* About this exercise:
Using the data below, transcribe exactly everything from the line that contains "explored a second" down to the line that contains "the classifier has". Include both of those lines and none of the pictures.
Start of Entries provided
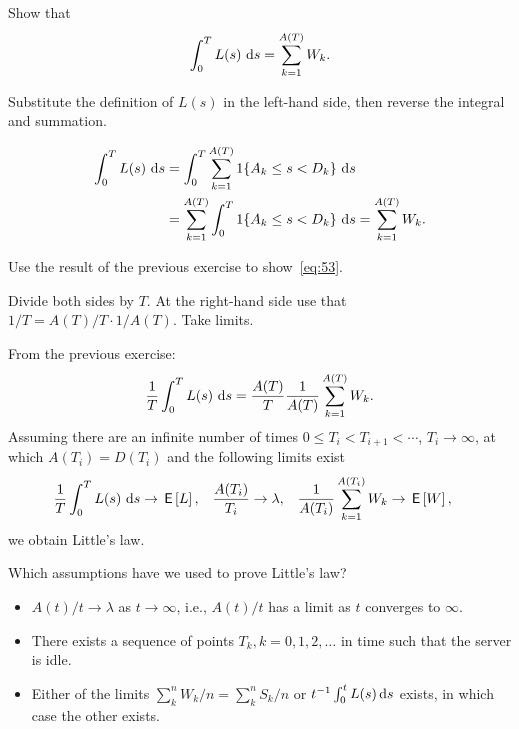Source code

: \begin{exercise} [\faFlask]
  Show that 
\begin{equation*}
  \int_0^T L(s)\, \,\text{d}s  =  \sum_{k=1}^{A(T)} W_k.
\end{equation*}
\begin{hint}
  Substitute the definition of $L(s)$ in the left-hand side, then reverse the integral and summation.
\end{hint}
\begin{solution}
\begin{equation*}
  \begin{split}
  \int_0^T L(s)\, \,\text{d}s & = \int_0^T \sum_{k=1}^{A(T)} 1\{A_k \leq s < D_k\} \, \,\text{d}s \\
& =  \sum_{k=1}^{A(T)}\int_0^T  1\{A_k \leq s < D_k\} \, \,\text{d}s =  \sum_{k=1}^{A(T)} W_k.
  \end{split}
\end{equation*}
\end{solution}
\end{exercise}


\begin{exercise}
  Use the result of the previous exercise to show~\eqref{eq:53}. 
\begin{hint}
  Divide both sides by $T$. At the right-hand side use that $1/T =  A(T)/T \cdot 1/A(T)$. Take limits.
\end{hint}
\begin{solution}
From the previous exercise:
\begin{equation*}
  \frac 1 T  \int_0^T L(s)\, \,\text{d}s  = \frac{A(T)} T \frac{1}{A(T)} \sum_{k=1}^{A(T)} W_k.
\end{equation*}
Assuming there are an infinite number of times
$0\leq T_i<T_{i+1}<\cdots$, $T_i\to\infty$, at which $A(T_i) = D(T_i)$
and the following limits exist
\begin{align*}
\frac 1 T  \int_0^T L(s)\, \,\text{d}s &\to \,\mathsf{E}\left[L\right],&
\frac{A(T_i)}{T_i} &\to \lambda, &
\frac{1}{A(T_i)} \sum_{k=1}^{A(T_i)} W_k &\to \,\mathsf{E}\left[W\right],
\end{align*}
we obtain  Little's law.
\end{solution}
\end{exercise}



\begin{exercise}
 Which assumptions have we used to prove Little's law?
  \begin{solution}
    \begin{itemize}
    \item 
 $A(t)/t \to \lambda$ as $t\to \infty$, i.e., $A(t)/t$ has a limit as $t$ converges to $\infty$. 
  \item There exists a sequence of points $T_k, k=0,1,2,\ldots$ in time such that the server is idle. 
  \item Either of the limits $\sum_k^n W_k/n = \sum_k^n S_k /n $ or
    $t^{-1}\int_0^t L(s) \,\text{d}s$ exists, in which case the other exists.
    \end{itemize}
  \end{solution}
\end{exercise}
End of Entries provided
Start of Entries provided
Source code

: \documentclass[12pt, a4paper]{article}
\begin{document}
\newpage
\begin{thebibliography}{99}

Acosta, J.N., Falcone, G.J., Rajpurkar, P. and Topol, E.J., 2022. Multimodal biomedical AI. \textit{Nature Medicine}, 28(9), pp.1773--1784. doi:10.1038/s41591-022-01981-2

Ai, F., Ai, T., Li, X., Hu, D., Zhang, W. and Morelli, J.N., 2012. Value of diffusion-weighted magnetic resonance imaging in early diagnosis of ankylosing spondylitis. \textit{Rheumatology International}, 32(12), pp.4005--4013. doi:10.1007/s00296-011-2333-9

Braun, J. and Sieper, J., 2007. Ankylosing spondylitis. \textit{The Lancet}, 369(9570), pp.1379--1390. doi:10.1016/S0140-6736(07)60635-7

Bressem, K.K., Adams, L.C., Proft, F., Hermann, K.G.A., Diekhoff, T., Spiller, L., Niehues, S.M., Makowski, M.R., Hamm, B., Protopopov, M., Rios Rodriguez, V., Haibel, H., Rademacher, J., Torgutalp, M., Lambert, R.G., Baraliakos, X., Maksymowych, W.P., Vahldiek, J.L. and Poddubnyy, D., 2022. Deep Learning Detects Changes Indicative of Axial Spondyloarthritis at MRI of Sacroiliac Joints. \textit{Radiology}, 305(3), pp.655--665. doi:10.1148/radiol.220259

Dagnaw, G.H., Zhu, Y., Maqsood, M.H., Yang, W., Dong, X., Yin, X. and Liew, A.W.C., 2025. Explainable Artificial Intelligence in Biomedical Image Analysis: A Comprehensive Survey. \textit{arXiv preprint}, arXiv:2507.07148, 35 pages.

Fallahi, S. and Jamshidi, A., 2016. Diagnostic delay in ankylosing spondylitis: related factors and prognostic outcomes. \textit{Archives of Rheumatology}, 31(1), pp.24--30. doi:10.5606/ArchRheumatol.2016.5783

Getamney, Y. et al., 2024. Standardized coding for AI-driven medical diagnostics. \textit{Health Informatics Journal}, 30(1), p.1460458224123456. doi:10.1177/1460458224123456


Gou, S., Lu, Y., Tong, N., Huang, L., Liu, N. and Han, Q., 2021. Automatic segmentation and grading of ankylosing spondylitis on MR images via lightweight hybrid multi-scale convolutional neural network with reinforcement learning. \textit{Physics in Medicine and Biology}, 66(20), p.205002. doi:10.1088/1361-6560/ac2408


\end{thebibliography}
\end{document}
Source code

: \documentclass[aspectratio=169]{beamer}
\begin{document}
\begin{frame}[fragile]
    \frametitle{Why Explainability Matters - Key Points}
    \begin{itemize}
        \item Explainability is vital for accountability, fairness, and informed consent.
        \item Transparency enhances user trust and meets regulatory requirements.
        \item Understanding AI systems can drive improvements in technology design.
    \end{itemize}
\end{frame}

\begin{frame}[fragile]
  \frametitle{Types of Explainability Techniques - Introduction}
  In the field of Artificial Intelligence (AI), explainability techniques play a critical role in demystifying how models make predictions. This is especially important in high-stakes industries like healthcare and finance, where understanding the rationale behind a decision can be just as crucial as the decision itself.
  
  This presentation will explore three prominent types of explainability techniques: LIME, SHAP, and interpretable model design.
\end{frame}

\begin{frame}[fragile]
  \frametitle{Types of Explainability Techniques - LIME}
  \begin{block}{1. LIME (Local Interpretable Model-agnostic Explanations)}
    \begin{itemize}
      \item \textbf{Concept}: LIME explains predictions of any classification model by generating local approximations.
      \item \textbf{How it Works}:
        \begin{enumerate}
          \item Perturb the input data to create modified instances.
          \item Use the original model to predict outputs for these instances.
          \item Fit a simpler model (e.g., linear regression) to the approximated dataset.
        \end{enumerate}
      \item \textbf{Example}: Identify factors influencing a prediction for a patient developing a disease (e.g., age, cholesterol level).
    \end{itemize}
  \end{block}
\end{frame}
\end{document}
End of Entries provided
Start of Entries provided
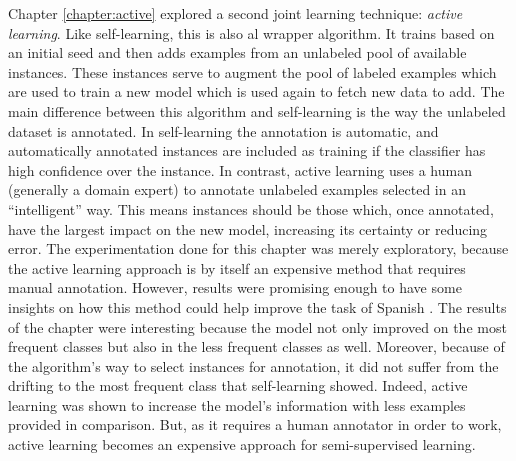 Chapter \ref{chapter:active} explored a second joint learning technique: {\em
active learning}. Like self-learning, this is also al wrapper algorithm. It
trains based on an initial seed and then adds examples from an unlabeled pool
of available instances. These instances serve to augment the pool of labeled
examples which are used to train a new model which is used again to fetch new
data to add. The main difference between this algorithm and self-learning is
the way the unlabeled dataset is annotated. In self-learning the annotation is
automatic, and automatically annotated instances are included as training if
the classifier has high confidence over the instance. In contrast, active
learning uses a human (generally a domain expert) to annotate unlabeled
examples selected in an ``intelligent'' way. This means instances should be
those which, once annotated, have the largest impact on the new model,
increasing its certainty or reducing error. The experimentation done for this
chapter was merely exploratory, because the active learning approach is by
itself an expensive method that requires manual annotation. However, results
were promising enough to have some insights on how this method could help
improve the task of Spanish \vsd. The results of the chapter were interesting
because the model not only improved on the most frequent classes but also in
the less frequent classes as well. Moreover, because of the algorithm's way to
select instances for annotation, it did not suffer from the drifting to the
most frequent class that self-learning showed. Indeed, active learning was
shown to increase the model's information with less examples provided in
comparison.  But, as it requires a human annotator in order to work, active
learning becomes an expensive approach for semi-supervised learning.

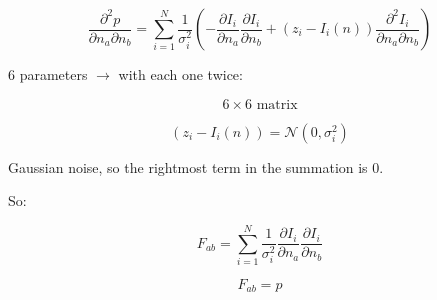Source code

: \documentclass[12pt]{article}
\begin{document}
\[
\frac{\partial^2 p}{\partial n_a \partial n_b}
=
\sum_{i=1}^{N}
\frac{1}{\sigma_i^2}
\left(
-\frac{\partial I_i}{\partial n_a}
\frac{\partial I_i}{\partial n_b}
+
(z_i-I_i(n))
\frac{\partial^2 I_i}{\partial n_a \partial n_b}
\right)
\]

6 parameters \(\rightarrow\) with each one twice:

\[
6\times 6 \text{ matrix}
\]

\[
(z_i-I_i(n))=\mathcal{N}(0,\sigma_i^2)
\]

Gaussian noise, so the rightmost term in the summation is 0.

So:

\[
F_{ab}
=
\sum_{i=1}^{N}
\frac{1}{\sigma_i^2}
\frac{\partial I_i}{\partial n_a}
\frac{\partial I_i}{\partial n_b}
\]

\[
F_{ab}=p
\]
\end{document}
End of Entries provided
* Exercise response:
 Chapter \ref{chapter:active} explored a second joint learning technique: {\em
active learning}. Like self-learning, this is also al wrapper algorithm. It
trains based on an initial seed and then adds examples from an unlabeled pool
of available instances. These instances serve to augment the pool of labeled
examples which are used to train a new model which is used again to fetch new
data to add. The main difference between this algorithm and self-learning is
the way the unlabeled dataset is annotated. In self-learning the annotation is
automatic, and automatically annotated instances are included as training if
the classifier has high confidence over the instance. In contrast, active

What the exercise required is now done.